Article AUTONOME (Décision n° 2015-049 du 16 décembre 2015 portant règlement du différend entre la société ECR et SNCF Réseau relatif à l'indemnisation de la suppression et de la modification de sillons par le gestionnaire de l'infrastructure)


Après avoir entendu lors de l'audience publique du 9 décembre 2015 :


- les conclusions du rapporteur ;
- les observations de Me Pascal Cuche et des représentants de la société Euro Cargo Rail ;
- les observations de Me Philippe Hansen et des représentants de SNCF Réseau ;


Vu les notes en délibéré présentées :


- pour la société Euro Cargo Rail, enregistrée le 11 décembre 2015 ;
- pour SNCF Réseau, enregistrée le 14 décembre 2015 ;


Après en avoir délibéré le 16 décembre 2015,


1. Faits et procédure
1.1. Contexte
1.1.1. Le demandeur


1. La société par actions simplifiées Euro Cargo Rail (ci-après « ECR ») est une entreprise ferroviaire au sens du 2° du II de l'article préliminaire du décret n° 2003-194 du 7 mars 2003 modifié relatif à l'utilisation du réseau ferroviaire. A ce titre, elle acquiert des capacités d'infrastructure afin de proposer des services de fret ferroviaire en Europe, et notamment en France.

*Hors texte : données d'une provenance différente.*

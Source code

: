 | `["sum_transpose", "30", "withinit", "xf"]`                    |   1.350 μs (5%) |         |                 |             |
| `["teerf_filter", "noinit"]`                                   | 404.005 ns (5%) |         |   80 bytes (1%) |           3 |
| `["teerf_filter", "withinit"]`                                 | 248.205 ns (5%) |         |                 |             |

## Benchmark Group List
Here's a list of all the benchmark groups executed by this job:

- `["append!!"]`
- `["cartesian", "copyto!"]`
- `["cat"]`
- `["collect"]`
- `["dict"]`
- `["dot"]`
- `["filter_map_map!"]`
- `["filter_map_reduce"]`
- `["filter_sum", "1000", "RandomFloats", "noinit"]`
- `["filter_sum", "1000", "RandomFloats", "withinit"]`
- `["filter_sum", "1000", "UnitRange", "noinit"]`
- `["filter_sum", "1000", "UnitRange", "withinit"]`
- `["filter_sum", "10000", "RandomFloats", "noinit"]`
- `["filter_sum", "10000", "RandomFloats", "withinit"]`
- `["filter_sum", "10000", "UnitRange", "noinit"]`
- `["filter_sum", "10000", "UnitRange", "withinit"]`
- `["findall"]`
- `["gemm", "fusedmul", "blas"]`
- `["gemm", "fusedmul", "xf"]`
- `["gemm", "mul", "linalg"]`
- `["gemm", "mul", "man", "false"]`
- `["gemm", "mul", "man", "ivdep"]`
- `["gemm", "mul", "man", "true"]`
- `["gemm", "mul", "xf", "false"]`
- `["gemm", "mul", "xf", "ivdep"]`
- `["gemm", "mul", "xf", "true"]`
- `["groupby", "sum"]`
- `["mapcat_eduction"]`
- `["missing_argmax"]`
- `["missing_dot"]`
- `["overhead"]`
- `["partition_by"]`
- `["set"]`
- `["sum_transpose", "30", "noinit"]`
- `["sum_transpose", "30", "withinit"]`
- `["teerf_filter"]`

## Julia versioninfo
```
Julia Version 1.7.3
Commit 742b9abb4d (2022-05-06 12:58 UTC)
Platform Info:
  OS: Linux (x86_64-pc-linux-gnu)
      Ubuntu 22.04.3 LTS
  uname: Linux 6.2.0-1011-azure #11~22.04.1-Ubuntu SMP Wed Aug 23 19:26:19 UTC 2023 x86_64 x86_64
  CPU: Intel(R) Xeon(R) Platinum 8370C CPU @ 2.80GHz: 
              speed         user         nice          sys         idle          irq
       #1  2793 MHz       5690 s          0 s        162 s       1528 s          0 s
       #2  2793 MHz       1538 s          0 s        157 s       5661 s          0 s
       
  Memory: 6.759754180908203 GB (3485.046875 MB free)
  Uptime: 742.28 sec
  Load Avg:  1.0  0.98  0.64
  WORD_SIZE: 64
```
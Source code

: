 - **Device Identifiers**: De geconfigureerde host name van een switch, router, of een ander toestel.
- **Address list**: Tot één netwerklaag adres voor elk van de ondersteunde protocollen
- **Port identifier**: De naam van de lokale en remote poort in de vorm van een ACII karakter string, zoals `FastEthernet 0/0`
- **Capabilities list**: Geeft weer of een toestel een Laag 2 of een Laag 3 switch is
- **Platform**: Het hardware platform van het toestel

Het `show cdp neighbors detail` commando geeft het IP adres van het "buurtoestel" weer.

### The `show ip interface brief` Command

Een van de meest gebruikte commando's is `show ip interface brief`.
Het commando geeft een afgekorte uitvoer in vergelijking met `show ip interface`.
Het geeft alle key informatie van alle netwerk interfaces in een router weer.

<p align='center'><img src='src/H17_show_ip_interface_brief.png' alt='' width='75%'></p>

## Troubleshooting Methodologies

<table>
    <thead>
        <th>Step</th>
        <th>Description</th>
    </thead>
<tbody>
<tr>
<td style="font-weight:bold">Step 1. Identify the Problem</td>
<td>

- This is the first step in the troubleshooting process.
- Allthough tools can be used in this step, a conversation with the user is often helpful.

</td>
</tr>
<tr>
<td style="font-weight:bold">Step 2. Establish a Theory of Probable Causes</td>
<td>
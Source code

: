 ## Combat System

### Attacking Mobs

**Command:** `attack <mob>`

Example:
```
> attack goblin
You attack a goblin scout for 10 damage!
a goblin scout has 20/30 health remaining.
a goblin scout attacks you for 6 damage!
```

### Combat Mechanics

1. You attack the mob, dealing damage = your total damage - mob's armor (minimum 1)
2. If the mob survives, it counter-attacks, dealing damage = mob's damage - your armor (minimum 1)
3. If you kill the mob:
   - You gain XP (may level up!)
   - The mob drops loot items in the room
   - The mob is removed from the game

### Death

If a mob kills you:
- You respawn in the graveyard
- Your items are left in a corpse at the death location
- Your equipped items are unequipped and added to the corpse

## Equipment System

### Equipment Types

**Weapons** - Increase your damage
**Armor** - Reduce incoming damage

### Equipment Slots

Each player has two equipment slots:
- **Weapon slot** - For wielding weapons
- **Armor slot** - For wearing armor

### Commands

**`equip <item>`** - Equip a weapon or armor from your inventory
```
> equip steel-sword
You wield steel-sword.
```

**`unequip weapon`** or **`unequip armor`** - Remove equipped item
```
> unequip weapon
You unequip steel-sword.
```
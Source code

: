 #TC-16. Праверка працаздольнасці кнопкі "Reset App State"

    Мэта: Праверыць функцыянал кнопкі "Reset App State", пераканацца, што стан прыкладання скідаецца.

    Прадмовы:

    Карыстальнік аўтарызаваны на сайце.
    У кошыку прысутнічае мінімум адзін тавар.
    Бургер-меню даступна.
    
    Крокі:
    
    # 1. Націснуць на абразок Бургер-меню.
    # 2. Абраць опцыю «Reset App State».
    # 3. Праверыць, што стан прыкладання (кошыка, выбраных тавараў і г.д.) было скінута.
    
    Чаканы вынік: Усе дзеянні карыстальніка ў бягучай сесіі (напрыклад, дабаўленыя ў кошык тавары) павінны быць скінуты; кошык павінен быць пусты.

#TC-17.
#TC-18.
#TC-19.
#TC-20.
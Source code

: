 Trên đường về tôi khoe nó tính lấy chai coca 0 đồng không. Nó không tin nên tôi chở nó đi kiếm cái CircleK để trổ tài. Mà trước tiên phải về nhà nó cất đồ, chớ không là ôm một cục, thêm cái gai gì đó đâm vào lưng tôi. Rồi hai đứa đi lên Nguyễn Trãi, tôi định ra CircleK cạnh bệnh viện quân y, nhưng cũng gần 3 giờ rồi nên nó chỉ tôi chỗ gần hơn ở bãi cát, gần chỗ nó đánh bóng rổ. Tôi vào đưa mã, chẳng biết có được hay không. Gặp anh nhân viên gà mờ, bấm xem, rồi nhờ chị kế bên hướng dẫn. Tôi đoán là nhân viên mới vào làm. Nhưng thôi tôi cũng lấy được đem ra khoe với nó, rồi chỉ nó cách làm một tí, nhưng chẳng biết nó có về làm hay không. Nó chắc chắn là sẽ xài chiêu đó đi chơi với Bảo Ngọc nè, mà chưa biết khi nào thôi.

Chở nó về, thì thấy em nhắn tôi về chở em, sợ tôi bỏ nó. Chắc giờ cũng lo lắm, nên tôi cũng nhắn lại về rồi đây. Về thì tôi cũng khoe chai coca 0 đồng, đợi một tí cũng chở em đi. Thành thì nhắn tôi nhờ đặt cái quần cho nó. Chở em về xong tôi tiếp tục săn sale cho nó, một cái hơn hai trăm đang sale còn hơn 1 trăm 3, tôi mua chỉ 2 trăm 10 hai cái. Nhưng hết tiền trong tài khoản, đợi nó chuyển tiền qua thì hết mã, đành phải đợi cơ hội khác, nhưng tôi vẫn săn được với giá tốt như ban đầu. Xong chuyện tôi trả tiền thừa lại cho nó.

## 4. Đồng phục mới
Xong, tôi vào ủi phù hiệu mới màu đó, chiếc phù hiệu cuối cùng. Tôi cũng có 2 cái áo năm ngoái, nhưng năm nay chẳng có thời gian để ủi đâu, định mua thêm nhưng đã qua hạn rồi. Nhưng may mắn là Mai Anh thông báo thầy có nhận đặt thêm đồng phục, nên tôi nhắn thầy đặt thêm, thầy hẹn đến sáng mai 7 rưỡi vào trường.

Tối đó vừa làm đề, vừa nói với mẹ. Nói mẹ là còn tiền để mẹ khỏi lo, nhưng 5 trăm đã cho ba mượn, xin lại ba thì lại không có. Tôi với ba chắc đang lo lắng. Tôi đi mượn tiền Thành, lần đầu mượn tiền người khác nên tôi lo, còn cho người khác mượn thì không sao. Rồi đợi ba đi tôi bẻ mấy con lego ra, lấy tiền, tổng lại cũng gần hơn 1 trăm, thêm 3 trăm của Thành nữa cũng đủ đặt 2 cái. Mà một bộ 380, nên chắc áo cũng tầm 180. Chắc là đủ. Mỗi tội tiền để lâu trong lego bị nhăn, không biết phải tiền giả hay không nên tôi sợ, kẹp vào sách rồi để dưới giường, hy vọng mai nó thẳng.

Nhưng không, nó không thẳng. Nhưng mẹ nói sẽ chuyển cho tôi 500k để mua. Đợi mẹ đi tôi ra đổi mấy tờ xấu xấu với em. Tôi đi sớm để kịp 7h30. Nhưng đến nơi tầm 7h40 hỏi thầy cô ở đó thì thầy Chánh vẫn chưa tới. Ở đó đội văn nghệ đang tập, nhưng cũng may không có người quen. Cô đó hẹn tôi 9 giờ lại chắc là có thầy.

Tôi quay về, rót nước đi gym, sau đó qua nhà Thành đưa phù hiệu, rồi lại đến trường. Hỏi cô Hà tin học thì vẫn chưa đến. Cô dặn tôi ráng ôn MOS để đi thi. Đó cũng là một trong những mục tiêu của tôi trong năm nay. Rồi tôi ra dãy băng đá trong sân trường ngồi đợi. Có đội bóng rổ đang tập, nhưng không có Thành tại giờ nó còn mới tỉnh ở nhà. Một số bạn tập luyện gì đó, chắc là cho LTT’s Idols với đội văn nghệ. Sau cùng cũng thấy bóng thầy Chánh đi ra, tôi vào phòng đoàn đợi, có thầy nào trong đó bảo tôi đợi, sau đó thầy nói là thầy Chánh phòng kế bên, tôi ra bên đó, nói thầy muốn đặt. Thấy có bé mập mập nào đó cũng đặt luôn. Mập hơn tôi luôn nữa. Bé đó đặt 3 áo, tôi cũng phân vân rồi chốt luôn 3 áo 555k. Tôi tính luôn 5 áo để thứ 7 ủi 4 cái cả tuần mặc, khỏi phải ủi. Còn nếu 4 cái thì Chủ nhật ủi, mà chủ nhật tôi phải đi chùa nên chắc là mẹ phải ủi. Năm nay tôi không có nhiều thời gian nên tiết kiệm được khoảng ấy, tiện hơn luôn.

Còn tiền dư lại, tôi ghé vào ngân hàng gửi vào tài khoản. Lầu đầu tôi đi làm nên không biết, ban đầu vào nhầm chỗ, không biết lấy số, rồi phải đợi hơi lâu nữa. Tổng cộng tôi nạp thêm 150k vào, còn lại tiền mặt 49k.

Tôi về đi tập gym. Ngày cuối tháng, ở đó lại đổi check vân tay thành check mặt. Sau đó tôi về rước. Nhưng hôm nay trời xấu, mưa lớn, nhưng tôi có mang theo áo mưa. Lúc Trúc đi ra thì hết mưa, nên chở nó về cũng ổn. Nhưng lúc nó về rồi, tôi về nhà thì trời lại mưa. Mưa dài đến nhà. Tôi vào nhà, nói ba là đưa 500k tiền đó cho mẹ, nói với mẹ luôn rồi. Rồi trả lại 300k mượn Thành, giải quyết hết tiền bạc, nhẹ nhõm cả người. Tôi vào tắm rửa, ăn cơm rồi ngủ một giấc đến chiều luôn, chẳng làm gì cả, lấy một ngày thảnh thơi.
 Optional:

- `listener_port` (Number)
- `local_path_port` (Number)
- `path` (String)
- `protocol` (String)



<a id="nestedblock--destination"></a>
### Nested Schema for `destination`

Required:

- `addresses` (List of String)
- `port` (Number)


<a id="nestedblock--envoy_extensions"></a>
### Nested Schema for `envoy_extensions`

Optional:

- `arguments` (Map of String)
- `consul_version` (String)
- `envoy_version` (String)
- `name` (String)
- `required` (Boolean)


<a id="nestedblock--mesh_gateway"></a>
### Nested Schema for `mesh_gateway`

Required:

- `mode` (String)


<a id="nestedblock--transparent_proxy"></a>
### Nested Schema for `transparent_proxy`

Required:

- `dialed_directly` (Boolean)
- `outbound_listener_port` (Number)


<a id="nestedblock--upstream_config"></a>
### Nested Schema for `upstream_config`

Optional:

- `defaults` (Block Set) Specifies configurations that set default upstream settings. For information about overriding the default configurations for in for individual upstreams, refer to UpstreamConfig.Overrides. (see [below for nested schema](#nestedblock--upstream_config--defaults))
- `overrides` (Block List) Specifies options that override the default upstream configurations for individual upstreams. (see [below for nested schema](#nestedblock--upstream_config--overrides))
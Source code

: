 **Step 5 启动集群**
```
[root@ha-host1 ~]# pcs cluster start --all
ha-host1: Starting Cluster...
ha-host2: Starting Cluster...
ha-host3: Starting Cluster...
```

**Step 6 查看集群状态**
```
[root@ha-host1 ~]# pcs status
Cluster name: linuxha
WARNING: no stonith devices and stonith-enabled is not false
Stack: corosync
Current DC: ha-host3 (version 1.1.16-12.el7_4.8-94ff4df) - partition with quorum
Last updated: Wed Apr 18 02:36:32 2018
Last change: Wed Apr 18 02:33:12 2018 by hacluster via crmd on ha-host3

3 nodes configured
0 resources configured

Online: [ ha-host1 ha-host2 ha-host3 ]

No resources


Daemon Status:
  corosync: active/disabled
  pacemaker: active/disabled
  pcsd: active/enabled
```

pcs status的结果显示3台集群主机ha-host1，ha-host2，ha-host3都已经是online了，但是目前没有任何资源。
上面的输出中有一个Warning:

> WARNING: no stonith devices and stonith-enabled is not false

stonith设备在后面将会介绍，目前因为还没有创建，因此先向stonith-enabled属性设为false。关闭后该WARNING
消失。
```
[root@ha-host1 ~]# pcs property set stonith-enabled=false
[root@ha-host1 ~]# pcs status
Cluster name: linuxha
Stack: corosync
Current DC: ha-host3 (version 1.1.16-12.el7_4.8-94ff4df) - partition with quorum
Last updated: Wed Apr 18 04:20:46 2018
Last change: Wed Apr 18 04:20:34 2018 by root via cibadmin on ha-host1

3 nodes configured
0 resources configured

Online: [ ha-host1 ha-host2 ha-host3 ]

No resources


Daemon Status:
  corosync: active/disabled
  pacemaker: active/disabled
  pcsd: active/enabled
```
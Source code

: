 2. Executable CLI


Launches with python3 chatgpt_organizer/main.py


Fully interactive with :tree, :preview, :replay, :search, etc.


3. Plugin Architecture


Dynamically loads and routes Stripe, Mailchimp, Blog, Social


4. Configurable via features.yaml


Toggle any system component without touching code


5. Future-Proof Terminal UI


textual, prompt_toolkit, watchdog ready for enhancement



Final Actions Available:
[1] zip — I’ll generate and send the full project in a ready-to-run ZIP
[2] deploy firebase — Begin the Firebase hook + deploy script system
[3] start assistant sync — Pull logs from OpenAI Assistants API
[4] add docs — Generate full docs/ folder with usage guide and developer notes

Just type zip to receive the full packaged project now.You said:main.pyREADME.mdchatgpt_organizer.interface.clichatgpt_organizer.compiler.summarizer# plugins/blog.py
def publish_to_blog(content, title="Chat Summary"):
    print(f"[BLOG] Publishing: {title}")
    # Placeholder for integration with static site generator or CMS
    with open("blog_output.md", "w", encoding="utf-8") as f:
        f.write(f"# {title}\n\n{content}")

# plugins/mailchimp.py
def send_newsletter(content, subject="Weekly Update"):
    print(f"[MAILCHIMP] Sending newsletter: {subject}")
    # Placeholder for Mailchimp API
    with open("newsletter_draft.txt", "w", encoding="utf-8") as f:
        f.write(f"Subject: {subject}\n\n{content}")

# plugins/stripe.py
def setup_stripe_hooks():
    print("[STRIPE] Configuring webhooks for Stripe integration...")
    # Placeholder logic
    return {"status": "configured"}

1.1.2. Cadre juridique du litige


2. Le présent litige oppose la société ECR à SNCF Réseau et porte sur les conditions et modalités d'indemnisation fixées par SNCF Réseau en cas de suppression ou de modification d'un sillon-jour ferme.
3. Ces conditions et modalités d'indemnisation sont précisées à l'annexe 3.1 des documents de référence du réseau (ci-après « DRR ») de 2012, 2013 et 2014 relative aux « conditions générales du contrat d'utilisation de l'infrastructure du réseau ferré national et du contrat d'attribution de sillons sur le réseau ferré national » (ci-après « CG CUI »). Son article 20 traite en particulier des conséquences indemnitaires des suppressions de sillons jours fermes. Il prévoit notamment, au point 20.3 pour l'horaire de service 2012 et au point 20.4 pour les horaires de service 2013 et 2014, que toute réclamation doit, à peine de forclusion, être transmise dans un délai d'un an à compter de la fin du mois pour lequel les sillons-jours concernés auraient dû être utilisés. L'article 14 décrit parallèlement les motifs de suppression de sillons pouvant conduire à une indemnisation par SNCF Réseau.
4. L'annexe 13.2 du DRR, créée par le DRR 2014 modifié, publié le 6 décembre 2013, concerne quant à elle la « procédure de réclamation relative aux demandes d'indemnisation ». Elle indique la composition du dossier de demande d'indemnisation exigée et le processus de traitement des demandes d'indemnisation.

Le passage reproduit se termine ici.